== What to do ==
Give back exactly the stretch of data below from the line holding "Location | Purpose |" through the line holding "table structure |", both ends included, and leave the remaining lines out.

Stored data:

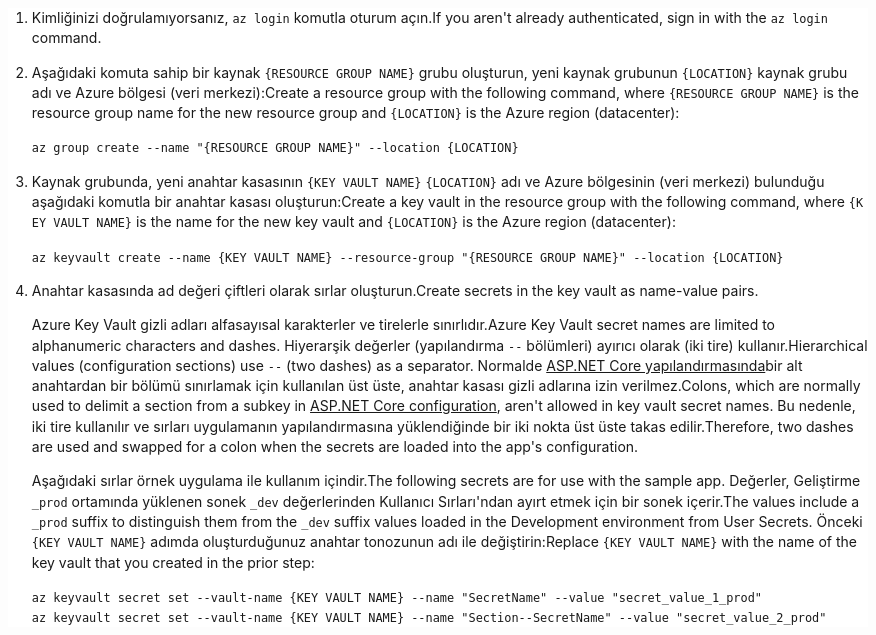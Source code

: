 1. <span data-ttu-id="23f41-142">Kimliğinizi doğrulamıyorsanız, `az login` komutla oturum açın.</span><span class="sxs-lookup"><span data-stu-id="23f41-142">If you aren't already authenticated, sign in with the `az login` command.</span></span>

1. <span data-ttu-id="23f41-143">Aşağıdaki komuta sahip bir kaynak `{RESOURCE GROUP NAME}` grubu oluşturun, yeni kaynak grubunun `{LOCATION}` kaynak grubu adı ve Azure bölgesi (veri merkezi):</span><span class="sxs-lookup"><span data-stu-id="23f41-143">Create a resource group with the following command, where `{RESOURCE GROUP NAME}` is the resource group name for the new resource group and `{LOCATION}` is the Azure region (datacenter):</span></span>

   ```azurecli
   az group create --name "{RESOURCE GROUP NAME}" --location {LOCATION}
   ```

1. <span data-ttu-id="23f41-144">Kaynak grubunda, yeni anahtar kasasının `{KEY VAULT NAME}` `{LOCATION}` adı ve Azure bölgesinin (veri merkezi) bulunduğu aşağıdaki komutla bir anahtar kasası oluşturun:</span><span class="sxs-lookup"><span data-stu-id="23f41-144">Create a key vault in the resource group with the following command, where `{KEY VAULT NAME}` is the name for the new key vault and `{LOCATION}` is the Azure region (datacenter):</span></span>

   ```azurecli
   az keyvault create --name {KEY VAULT NAME} --resource-group "{RESOURCE GROUP NAME}" --location {LOCATION}
   ```

1. <span data-ttu-id="23f41-145">Anahtar kasasında ad değeri çiftleri olarak sırlar oluşturun.</span><span class="sxs-lookup"><span data-stu-id="23f41-145">Create secrets in the key vault as name-value pairs.</span></span>

   <span data-ttu-id="23f41-146">Azure Key Vault gizli adları alfasayısal karakterler ve tirelerle sınırlıdır.</span><span class="sxs-lookup"><span data-stu-id="23f41-146">Azure Key Vault secret names are limited to alphanumeric characters and dashes.</span></span> <span data-ttu-id="23f41-147">Hiyerarşik değerler (yapılandırma `--` bölümleri) ayırıcı olarak (iki tire) kullanır.</span><span class="sxs-lookup"><span data-stu-id="23f41-147">Hierarchical values (configuration sections) use `--` (two dashes) as a separator.</span></span> <span data-ttu-id="23f41-148">Normalde [ASP.NET Core yapılandırmasında](xref:fundamentals/configuration/index)bir alt anahtardan bir bölümü sınırlamak için kullanılan üst üste, anahtar kasası gizli adlarına izin verilmez.</span><span class="sxs-lookup"><span data-stu-id="23f41-148">Colons, which are normally used to delimit a section from a subkey in [ASP.NET Core configuration](xref:fundamentals/configuration/index), aren't allowed in key vault secret names.</span></span> <span data-ttu-id="23f41-149">Bu nedenle, iki tire kullanılır ve sırları uygulamanın yapılandırmasına yüklendiğinde bir iki nokta üst üste takas edilir.</span><span class="sxs-lookup"><span data-stu-id="23f41-149">Therefore, two dashes are used and swapped for a colon when the secrets are loaded into the app's configuration.</span></span>

   <span data-ttu-id="23f41-150">Aşağıdaki sırlar örnek uygulama ile kullanım içindir.</span><span class="sxs-lookup"><span data-stu-id="23f41-150">The following secrets are for use with the sample app.</span></span> <span data-ttu-id="23f41-151">Değerler, Geliştirme `_prod` ortamında yüklenen sonek `_dev` değerlerinden Kullanıcı Sırları'ndan ayırt etmek için bir sonek içerir.</span><span class="sxs-lookup"><span data-stu-id="23f41-151">The values include a `_prod` suffix to distinguish them from the `_dev` suffix values loaded in the Development environment from User Secrets.</span></span> <span data-ttu-id="23f41-152">Önceki `{KEY VAULT NAME}` adımda oluşturduğunuz anahtar tonozunun adı ile değiştirin:</span><span class="sxs-lookup"><span data-stu-id="23f41-152">Replace `{KEY VAULT NAME}` with the name of the key vault that you created in the prior step:</span></span>

   ```azurecli
   az keyvault secret set --vault-name {KEY VAULT NAME} --name "SecretName" --value "secret_value_1_prod"
   az keyvault secret set --vault-name {KEY VAULT NAME} --name "Section--SecretName" --value "secret_value_2_prod"
   ```
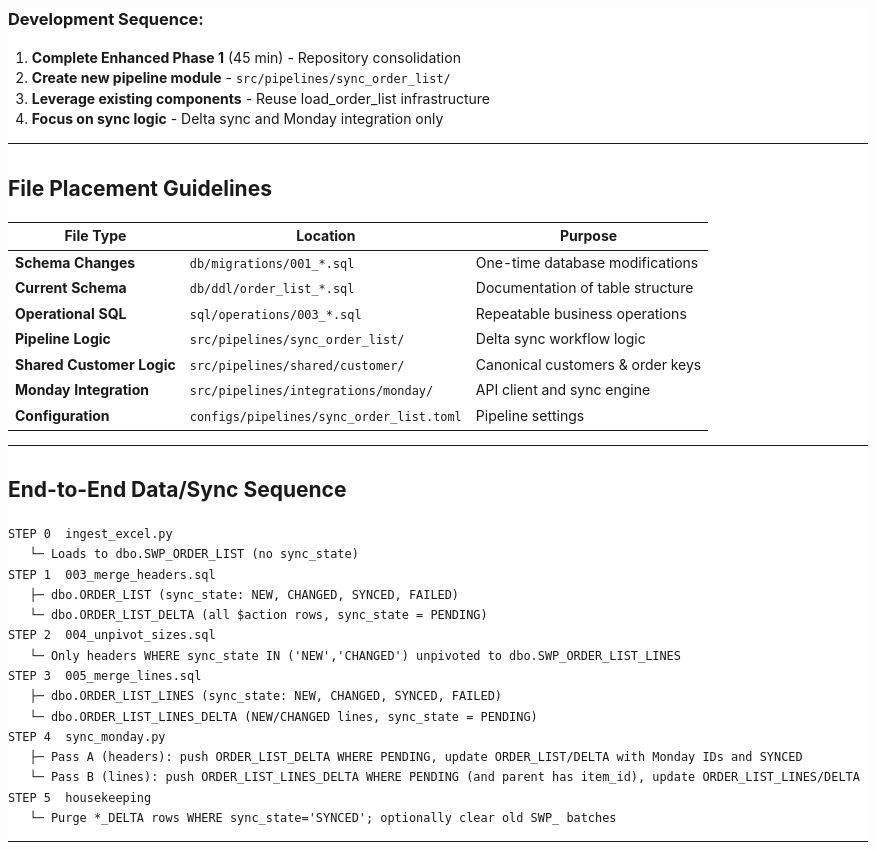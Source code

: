 ### **Development Sequence**:

1. **Complete Enhanced Phase 1** (45 min) - Repository consolidation
2. **Create new pipeline module** - `src/pipelines/sync_order_list/`
3. **Leverage existing components** - Reuse load_order_list infrastructure  
4. **Focus on sync logic** - Delta sync and Monday integration only

---

## File Placement Guidelines

| File Type | Location | Purpose |
|-----------|----------|---------|
| **Schema Changes** | `db/migrations/001_*.sql` | One-time database modifications |
| **Current Schema** | `db/ddl/order_list_*.sql` | Documentation of table structure |
| **Operational SQL** | `sql/operations/003_*.sql` | Repeatable business operations |
| **Pipeline Logic** | `src/pipelines/sync_order_list/` | Delta sync workflow logic |
| **Shared Customer Logic** | `src/pipelines/shared/customer/` | Canonical customers & order keys |
| **Monday Integration** | `src/pipelines/integrations/monday/` | API client and sync engine |
| **Configuration** | `configs/pipelines/sync_order_list.toml` | Pipeline settings |

---

## End-to-End Data/Sync Sequence

```plaintext
STEP 0  ingest_excel.py
   └─ Loads to dbo.SWP_ORDER_LIST (no sync_state)
STEP 1  003_merge_headers.sql
   ├─ dbo.ORDER_LIST (sync_state: NEW, CHANGED, SYNCED, FAILED)
   └─ dbo.ORDER_LIST_DELTA (all $action rows, sync_state = PENDING)
STEP 2  004_unpivot_sizes.sql
   └─ Only headers WHERE sync_state IN ('NEW','CHANGED') unpivoted to dbo.SWP_ORDER_LIST_LINES
STEP 3  005_merge_lines.sql
   ├─ dbo.ORDER_LIST_LINES (sync_state: NEW, CHANGED, SYNCED, FAILED)
   └─ dbo.ORDER_LIST_LINES_DELTA (NEW/CHANGED lines, sync_state = PENDING)
STEP 4  sync_monday.py
   ├─ Pass A (headers): push ORDER_LIST_DELTA WHERE PENDING, update ORDER_LIST/DELTA with Monday IDs and SYNCED
   └─ Pass B (lines): push ORDER_LIST_LINES_DELTA WHERE PENDING (and parent has item_id), update ORDER_LIST_LINES/DELTA
STEP 5  housekeeping
   └─ Purge *_DELTA rows WHERE sync_state='SYNCED'; optionally clear old SWP_ batches
```

---
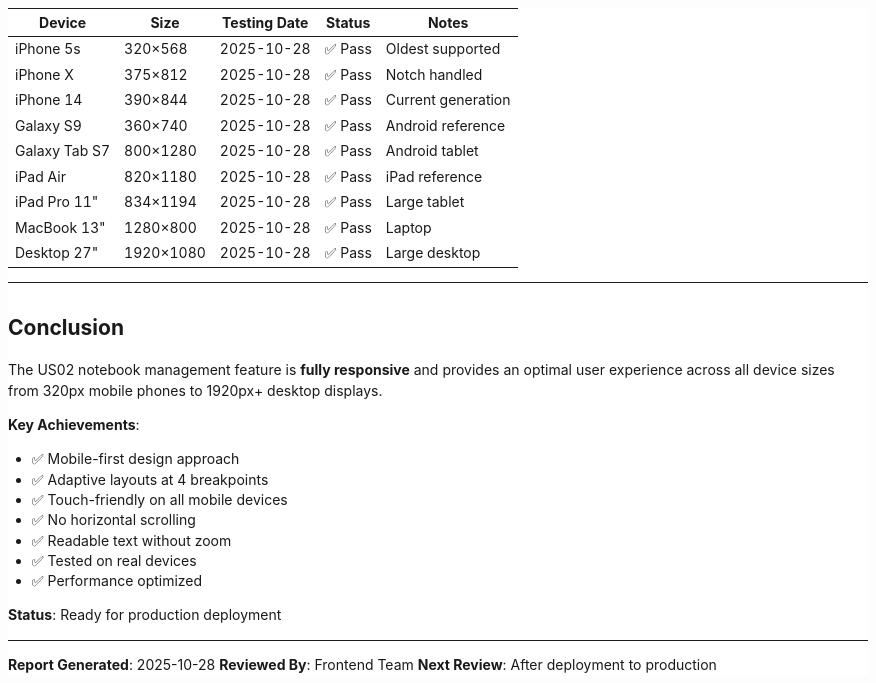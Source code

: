 | Device | Size | Testing Date | Status | Notes |
|--------|------|--------------|--------|-------|
| iPhone 5s | 320×568 | 2025-10-28 | ✅ Pass | Oldest supported |
| iPhone X | 375×812 | 2025-10-28 | ✅ Pass | Notch handled |
| iPhone 14 | 390×844 | 2025-10-28 | ✅ Pass | Current generation |
| Galaxy S9 | 360×740 | 2025-10-28 | ✅ Pass | Android reference |
| Galaxy Tab S7 | 800×1280 | 2025-10-28 | ✅ Pass | Android tablet |
| iPad Air | 820×1180 | 2025-10-28 | ✅ Pass | iPad reference |
| iPad Pro 11" | 834×1194 | 2025-10-28 | ✅ Pass | Large tablet |
| MacBook 13" | 1280×800 | 2025-10-28 | ✅ Pass | Laptop |
| Desktop 27" | 1920×1080 | 2025-10-28 | ✅ Pass | Large desktop |

---

## Conclusion

The US02 notebook management feature is **fully responsive** and provides an optimal user experience across all device sizes from 320px mobile phones to 1920px+ desktop displays.

**Key Achievements**:
- ✅ Mobile-first design approach
- ✅ Adaptive layouts at 4 breakpoints
- ✅ Touch-friendly on all mobile devices
- ✅ No horizontal scrolling
- ✅ Readable text without zoom
- ✅ Tested on real devices
- ✅ Performance optimized

**Status**: Ready for production deployment

---

**Report Generated**: 2025-10-28
**Reviewed By**: Frontend Team
**Next Review**: After deployment to production
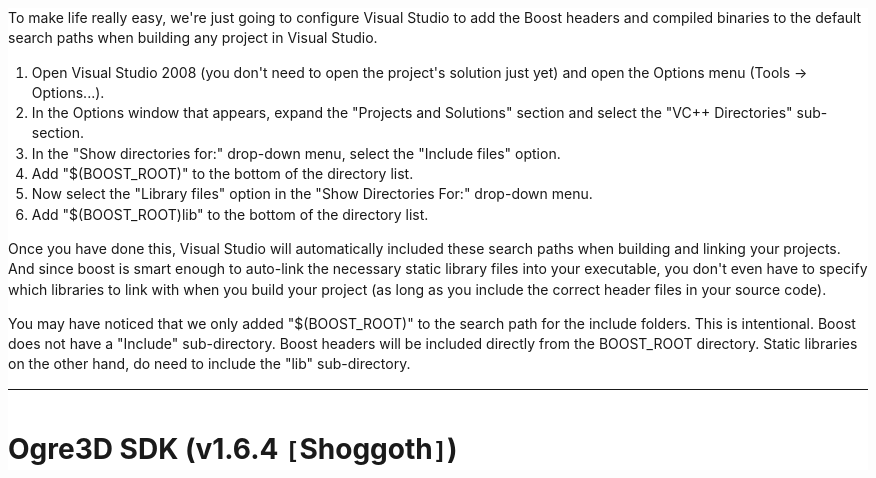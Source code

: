 To make life really easy, we're just going to configure Visual Studio to add the Boost headers and compiled binaries to the default search paths when building any project in Visual Studio.

  1. Open Visual Studio 2008 (you don't need to open the project's solution just yet) and open the Options menu (Tools -> Options...).
  1. In the Options window that appears, expand the "Projects and Solutions" section and select the "VC++ Directories" sub-section.
  1. In the "Show directories for:" drop-down menu, select the "Include files" option.
  1. Add "$(BOOST\_ROOT)" to the bottom of the directory list.
  1. Now select the "Library files" option in the "Show Directories For:" drop-down menu.
  1. Add "$(BOOST\_ROOT)lib" to the bottom of the directory list.

Once you have done this, Visual Studio will automatically included these search paths when building and linking your projects.  And since boost is smart enough to auto-link the necessary static library files into your executable, you don't even have to specify which libraries to link with when you build your project (as long as you include the correct header files in your source code).

You may have noticed that we only added "$(BOOST\_ROOT)" to the search path for the include folders.  This is intentional.  Boost does not have a "Include" sub-directory.  Boost headers will be included directly from the BOOST\_ROOT directory.  Static libraries on the other hand, do need to include the "lib" sub-directory.


---

# Ogre3D SDK (v1.6.4 `[`Shoggoth`]`) #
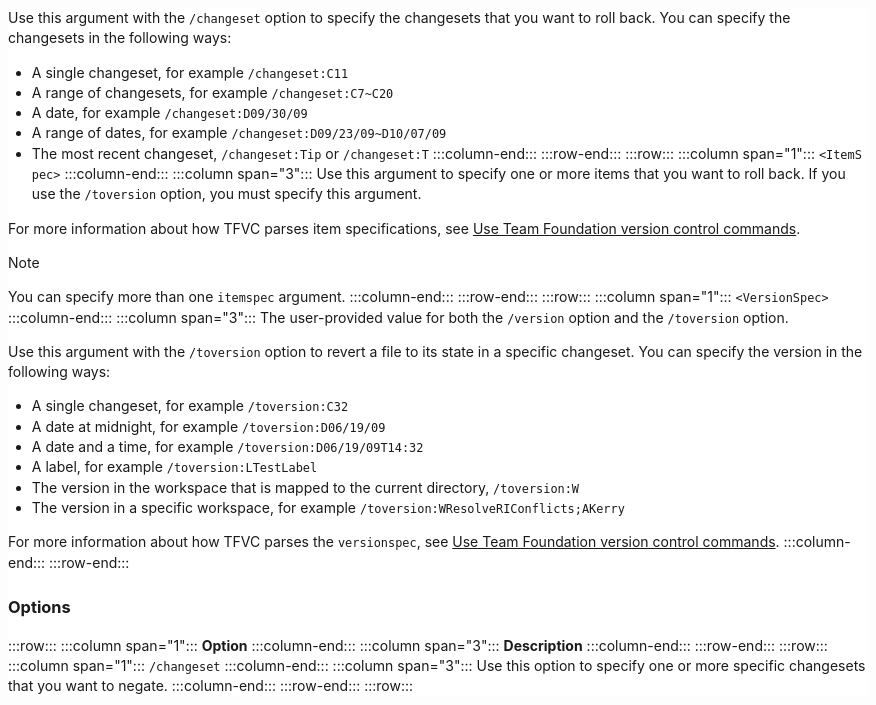    Use this argument with the `/changeset` option to specify the changesets that you want to roll back. You can specify the changesets in the following ways:

   - A single changeset, for example `/changeset:C11`
   - A range of changesets, for example `/changeset:C7~C20`
   - A date, for example `/changeset:D09/30/09`
   - A range of dates, for example `/changeset:D09/23/09~D10/07/09`
   - The most recent changeset, `/changeset:Tip` or `/changeset:T`
   :::column-end:::
:::row-end:::
:::row:::
   :::column span="1":::
   `<ItemSpec>`
   :::column-end:::
   :::column span="3":::
   Use this argument to specify one or more items that you want to roll back. If you use the `/toversion` option, you must specify this argument.

   For more information about how TFVC parses item specifications, see [Use Team Foundation version control commands](use-team-foundation-version-control-commands.md).
   
   > [!Note]  
   > You can specify more than one `itemspec` argument.
   :::column-end:::
:::row-end:::
:::row:::
   :::column span="1":::
   `<VersionSpec>`
   :::column-end:::
   :::column span="3":::
   The user-provided value for both the `/version` option and the `/toversion` option.

   Use this argument with the `/toversion` option to revert a file to its state in a specific changeset. You can specify the version in the following ways:
   
   - A single changeset, for example `/toversion:C32`
   - A date at midnight, for example `/toversion:D06/19/09`
   - A date and a time, for example `/toversion:D06/19/09T14:32`
   - A label, for example `/toversion:LTestLabel`
   - The version in the workspace that is mapped to the current directory, `/toversion:W`
   - The version in a specific workspace, for example `/toversion:WResolveRIConflicts;AKerry`

   For more information about how TFVC parses the `versionspec`, see [Use Team Foundation version control commands](use-team-foundation-version-control-commands.md).
   :::column-end:::
:::row-end:::


### Options

:::row:::
   :::column span="1":::
   **Option**
   :::column-end:::
   :::column span="3":::
   **Description**
   :::column-end:::
:::row-end:::
:::row:::
   :::column span="1":::
   `/changeset`
   :::column-end:::
   :::column span="3":::
   Use this option to specify one or more specific changesets that you want to negate.
   :::column-end:::
:::row-end:::
:::row:::
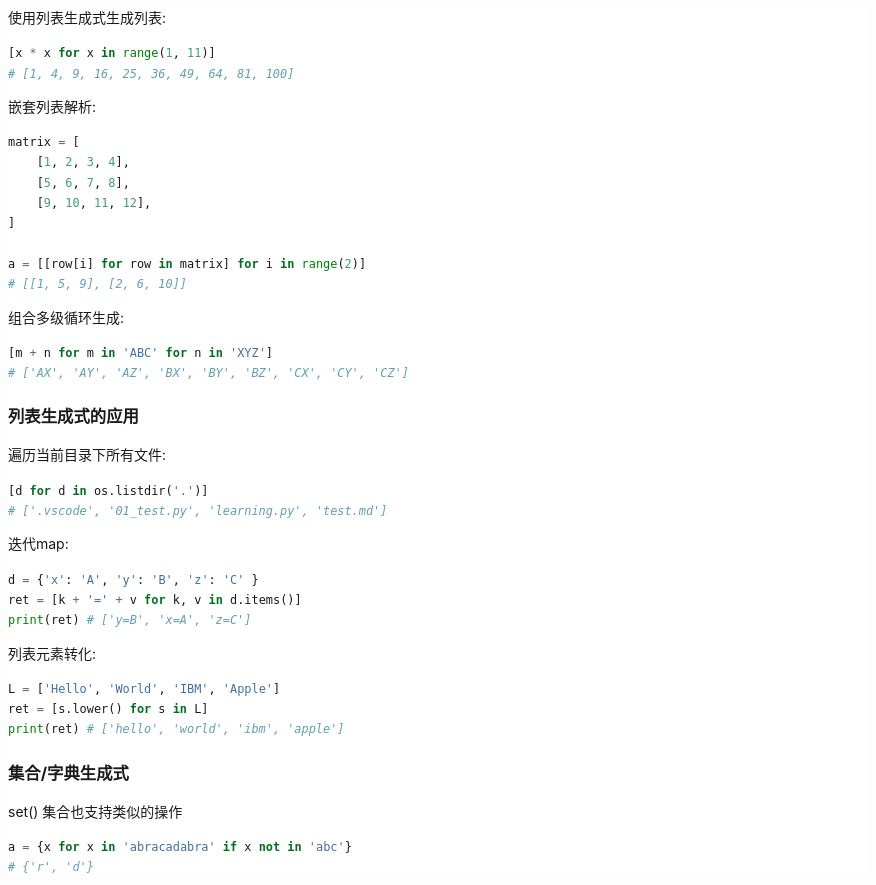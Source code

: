 使用列表生成式生成列表:

```python
[x * x for x in range(1, 11)]
# [1, 4, 9, 16, 25, 36, 49, 64, 81, 100]
```

嵌套列表解析:

```python
matrix = [
    [1, 2, 3, 4],
    [5, 6, 7, 8],
    [9, 10, 11, 12],
]

a = [[row[i] for row in matrix] for i in range(2)]
# [[1, 5, 9], [2, 6, 10]]
```

组合多级循环生成:

```python
[m + n for m in 'ABC' for n in 'XYZ']
# ['AX', 'AY', 'AZ', 'BX', 'BY', 'BZ', 'CX', 'CY', 'CZ']
```

<a name="22bacb46"></a>
### 列表生成式的应用

遍历当前目录下所有文件:

```python
[d for d in os.listdir('.')]
# ['.vscode', '01_test.py', 'learning.py', 'test.md']
```

迭代map:

```python
d = {'x': 'A', 'y': 'B', 'z': 'C' }
ret = [k + '=' + v for k, v in d.items()]
print(ret) # ['y=B', 'x=A', 'z=C']
```

列表元素转化:

```python
L = ['Hello', 'World', 'IBM', 'Apple']
ret = [s.lower() for s in L]
print(ret) # ['hello', 'world', 'ibm', 'apple']
```

<a name="8b552d80"></a>
### 集合/字典生成式

set() 集合也支持类似的操作

```python
a = {x for x in 'abracadabra' if x not in 'abc'}
# {'r', 'd'}
```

== Answer for this exercise ==
| File Type | Location | Purpose |
|-----------|----------|---------|
| **Schema Changes** | `db/migrations/001_*.sql` | One-time database modifications |
| **Current Schema** | `db/ddl/order_list_*.sql` | Documentation of table structure |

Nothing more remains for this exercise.